··· DATASET RECORDS

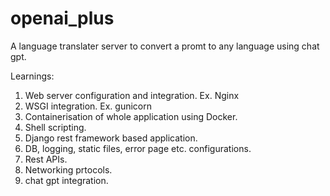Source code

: # openai_plus

A language translater server to convert a promt to any language using chat gpt.

Learnings:
1. Web server configuration and integration. Ex. Nginx
2. WSGI integration. Ex. gunicorn
3. Containerisation of whole application using Docker.
4. Shell scripting.
5. Django rest framework based application.
6. DB, logging, static files, error page etc. configurations.
7. Rest APIs.
8. Networking prtocols.
9. chat gpt integration.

······

TASK TO CARRY OUT: Each record is to be restated word for word; no picture goes in.

FINISHED TASK:
Source code

: # openai_plus

A language translater server to convert a promt to any language using chat gpt.

Learnings:
1. Web server configuration and integration. Ex. Nginx
2. WSGI integration. Ex. gunicorn
3. Containerisation of whole application using Docker.
4. Shell scripting.
5. Django rest framework based application.
6. DB, logging, static files, error page etc. configurations.
7. Rest APIs.
8. Networking prtocols.
9. chat gpt integration.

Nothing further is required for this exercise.